Zum ersten Mal fand die Deutsche Meisterschaft im Bouldern als Einzelveranstaltung statt. Aber nur die besten Boulderer Deutschlands kämpften in Berlin um den Deutschen Meistertitel. Die Teilnehmer mussten sich über Regionalmeisterschaften vorqualifizieren.

„Berlin, Berlin, wir fahren nach Berlin!“, so hieß es nach der Süddeutschen Meisterschaft für 16 Athletinnen und Athleten aus Bayern, die sich für die Deutsche Meisterschaft qualifizieren konnten. Die Landshuterin Afra Hönig hatte sich mit einem dritten Platz bei der Bayerischen Meisterschaft einen der begehrten Qualifikationsplätze gesichert.

Der Wettkampf wurde im Rahmen des Deutschen Turnfests 2017 vor vollbesetzten Besucherrängen und bei guter Stimmung ausgetragen. Rund 80.000 Sportler und Besucher waren auf dem Messegelände in Berlin unterwegs. Schon zur Qualifikation am Sonntag strömten zahlreiche Zuschauer zu den Boulderwänden, um die Athleten lautstark anzufeuern.
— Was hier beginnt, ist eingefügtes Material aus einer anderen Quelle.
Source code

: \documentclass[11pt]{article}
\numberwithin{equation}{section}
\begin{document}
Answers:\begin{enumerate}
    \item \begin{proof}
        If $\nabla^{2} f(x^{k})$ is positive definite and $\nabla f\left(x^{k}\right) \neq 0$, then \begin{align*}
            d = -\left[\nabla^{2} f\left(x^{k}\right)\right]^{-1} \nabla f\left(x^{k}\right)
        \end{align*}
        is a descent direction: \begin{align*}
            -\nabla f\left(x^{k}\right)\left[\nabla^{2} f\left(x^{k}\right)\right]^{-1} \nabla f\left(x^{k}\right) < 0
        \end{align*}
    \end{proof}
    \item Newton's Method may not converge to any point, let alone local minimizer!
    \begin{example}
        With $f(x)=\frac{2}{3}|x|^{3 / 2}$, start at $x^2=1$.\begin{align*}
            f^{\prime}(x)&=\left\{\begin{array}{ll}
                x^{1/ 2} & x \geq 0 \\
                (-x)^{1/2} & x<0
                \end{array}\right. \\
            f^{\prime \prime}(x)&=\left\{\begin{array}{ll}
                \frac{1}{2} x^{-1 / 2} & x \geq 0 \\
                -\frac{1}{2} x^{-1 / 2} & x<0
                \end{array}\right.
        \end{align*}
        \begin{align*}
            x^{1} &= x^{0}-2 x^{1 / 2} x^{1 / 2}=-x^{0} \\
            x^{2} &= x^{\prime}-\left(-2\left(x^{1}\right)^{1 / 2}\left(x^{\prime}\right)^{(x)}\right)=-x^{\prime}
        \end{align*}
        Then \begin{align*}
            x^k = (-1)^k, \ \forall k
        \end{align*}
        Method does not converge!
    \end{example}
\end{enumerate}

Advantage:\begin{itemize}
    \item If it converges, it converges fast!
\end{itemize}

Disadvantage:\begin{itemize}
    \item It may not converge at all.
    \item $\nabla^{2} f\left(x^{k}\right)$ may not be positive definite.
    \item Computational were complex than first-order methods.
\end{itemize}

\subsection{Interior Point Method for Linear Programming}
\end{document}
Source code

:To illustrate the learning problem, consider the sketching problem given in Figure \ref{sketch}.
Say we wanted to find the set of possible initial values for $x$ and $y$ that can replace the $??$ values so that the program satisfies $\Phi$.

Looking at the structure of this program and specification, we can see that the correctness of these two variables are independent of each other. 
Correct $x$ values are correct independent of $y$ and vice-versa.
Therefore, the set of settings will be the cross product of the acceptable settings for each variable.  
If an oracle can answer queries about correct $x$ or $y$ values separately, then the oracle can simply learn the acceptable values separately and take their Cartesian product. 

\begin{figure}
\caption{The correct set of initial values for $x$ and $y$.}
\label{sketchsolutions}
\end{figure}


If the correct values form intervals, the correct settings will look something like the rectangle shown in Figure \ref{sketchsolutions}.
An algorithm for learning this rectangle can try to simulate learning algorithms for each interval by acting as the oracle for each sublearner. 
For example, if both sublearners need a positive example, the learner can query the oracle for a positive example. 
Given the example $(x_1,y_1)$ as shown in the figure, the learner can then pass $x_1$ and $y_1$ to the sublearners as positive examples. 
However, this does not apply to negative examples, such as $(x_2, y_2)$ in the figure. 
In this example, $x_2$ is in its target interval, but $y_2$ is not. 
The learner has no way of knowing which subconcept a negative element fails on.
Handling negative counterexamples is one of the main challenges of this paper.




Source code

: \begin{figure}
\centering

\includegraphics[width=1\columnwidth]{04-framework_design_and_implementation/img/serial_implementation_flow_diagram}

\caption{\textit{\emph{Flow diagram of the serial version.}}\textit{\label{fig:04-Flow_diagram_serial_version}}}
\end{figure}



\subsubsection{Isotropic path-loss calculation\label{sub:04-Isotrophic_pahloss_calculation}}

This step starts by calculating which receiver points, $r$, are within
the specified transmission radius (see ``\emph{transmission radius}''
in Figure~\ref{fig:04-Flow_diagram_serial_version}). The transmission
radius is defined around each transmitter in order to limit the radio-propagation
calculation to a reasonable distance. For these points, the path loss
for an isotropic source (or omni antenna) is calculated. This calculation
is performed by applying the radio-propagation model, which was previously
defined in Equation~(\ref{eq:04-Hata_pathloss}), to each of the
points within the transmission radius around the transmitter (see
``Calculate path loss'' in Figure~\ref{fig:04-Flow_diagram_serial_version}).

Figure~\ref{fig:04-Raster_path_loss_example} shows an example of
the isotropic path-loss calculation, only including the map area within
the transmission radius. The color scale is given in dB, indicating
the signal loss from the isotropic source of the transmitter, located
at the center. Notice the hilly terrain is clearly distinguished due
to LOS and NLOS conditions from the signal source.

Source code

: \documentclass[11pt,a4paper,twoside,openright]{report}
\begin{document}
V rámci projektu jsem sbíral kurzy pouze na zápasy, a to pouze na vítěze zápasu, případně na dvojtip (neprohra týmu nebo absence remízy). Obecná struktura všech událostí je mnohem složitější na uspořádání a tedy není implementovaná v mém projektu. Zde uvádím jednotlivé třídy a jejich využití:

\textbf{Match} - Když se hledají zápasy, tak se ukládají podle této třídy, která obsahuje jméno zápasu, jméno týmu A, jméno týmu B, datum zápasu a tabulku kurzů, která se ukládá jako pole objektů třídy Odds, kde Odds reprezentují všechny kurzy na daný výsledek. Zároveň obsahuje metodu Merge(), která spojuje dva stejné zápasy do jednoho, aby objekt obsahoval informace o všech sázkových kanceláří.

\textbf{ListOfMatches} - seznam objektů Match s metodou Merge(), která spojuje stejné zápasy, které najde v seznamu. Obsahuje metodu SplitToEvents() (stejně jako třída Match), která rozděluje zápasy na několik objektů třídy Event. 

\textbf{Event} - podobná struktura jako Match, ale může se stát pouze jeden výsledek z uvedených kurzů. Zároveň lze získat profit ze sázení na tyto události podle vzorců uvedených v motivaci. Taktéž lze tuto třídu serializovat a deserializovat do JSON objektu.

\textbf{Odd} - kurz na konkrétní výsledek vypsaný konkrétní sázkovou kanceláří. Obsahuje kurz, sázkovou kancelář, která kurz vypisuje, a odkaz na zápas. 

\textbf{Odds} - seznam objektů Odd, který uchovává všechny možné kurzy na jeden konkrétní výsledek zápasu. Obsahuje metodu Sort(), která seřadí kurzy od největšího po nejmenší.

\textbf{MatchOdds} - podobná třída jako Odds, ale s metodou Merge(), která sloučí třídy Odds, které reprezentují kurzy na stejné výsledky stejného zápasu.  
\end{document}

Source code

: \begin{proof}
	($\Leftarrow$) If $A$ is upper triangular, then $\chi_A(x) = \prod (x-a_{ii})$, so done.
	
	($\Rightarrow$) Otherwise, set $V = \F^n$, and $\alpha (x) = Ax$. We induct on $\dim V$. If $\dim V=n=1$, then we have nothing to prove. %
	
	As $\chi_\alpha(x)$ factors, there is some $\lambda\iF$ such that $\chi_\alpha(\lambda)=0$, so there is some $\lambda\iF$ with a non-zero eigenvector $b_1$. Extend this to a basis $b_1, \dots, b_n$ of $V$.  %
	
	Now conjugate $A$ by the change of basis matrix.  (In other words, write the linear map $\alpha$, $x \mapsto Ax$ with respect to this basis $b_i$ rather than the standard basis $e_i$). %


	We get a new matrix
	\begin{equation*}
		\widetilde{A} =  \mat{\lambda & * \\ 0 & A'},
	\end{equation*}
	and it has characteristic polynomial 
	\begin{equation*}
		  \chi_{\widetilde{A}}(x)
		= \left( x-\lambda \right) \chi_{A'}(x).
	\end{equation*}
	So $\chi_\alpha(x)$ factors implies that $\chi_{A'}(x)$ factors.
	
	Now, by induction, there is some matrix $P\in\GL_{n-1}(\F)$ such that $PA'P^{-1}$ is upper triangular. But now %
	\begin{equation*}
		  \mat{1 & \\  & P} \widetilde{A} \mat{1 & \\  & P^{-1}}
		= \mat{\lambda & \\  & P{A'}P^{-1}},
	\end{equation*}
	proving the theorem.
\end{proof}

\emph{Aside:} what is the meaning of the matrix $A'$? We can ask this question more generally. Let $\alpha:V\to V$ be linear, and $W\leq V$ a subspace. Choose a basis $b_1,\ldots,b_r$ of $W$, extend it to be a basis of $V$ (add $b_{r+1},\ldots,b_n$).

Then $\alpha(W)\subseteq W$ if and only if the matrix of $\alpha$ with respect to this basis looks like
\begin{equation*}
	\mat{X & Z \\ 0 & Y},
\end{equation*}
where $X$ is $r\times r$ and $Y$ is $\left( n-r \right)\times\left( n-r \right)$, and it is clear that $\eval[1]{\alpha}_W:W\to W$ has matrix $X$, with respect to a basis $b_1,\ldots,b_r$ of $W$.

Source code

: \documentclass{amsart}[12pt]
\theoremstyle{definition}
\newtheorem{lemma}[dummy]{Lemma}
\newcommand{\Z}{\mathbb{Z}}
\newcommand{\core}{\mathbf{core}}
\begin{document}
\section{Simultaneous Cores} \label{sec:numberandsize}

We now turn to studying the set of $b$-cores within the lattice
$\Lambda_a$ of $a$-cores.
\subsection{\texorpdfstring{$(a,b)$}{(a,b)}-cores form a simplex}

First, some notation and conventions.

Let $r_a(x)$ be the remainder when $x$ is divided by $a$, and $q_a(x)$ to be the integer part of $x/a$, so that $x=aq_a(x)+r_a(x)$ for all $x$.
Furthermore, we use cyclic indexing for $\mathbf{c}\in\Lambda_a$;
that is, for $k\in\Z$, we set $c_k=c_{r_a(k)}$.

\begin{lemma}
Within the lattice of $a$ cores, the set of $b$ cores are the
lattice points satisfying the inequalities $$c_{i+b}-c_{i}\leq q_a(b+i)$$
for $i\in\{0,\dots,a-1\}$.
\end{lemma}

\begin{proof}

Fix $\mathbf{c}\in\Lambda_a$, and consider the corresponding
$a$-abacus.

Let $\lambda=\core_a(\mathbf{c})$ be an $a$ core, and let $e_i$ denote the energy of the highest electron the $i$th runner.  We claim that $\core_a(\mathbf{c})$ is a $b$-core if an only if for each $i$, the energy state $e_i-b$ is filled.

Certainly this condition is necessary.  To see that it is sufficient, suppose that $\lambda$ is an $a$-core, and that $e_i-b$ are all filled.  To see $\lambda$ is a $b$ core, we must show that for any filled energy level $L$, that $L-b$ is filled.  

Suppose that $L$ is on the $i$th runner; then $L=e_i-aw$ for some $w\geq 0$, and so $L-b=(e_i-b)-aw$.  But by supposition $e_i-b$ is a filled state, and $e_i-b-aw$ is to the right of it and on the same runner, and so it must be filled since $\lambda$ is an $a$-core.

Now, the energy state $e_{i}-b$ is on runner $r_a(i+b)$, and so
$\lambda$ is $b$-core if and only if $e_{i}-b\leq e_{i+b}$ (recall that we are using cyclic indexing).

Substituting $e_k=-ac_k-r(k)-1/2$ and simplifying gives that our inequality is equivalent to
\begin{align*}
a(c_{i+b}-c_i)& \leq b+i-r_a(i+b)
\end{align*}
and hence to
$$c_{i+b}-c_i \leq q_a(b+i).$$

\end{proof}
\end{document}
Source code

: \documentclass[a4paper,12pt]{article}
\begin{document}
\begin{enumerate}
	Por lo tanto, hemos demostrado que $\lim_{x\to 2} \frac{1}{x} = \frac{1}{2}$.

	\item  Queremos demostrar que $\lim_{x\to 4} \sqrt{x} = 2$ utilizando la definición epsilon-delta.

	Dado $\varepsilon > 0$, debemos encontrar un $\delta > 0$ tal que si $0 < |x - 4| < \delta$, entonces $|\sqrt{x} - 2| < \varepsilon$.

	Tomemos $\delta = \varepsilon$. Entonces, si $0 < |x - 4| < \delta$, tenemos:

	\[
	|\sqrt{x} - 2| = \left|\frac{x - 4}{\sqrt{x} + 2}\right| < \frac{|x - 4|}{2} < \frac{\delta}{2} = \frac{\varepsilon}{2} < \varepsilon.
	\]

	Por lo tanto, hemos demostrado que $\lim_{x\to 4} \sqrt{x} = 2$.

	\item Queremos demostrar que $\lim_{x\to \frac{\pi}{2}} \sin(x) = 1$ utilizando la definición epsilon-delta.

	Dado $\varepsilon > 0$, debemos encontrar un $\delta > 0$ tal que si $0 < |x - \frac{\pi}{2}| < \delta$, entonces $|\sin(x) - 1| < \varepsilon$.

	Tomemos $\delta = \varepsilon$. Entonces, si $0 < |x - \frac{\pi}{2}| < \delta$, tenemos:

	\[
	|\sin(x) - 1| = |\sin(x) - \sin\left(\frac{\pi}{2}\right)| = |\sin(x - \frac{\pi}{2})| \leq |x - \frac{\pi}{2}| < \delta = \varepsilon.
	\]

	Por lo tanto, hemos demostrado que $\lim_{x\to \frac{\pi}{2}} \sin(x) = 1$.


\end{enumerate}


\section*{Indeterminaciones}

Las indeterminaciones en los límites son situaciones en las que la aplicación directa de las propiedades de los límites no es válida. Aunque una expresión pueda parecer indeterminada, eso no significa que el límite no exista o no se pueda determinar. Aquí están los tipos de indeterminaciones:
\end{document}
Die Landshuterin Afra Hönig qualifizierte sich mit 4 gekletterten Bouldern auf Platz 4 fürs Halbfinale am Montag. Neben ihr hatte noch 10 weitere Bayern die Chance auf den Titel des Deutschen Meisters. Im Halbfinale bestätigte dann die Landshuterin ihre Form und konnte sich fürs Finale der besten Sechs qualifizieren. 

 

Im Finale war über den Meistertitel schnell entschieden: Die Müchnerin Monika Retschy nutzte souverän ihre langjährige Wettkampferfahrung und kletterte als einzige alle vier Boulder bis zum Top. Nach 2013 und 2016 holte sich die Münchnerin damit bereits zum dritten Mal den Titel. Über die Vergabe der weitern Stockerlplätze entschieden Nervenstärke und Taktik. Vollkonzentriert konnte die Landshuterin Afra Hönig zwei Boulder jeweils im ersten Versuch lösen und sicherte sich damit die Bronze Medaille hinter Frederike Fell aus Freising. Damit war das rein Bayerische Siegerpodium komplett.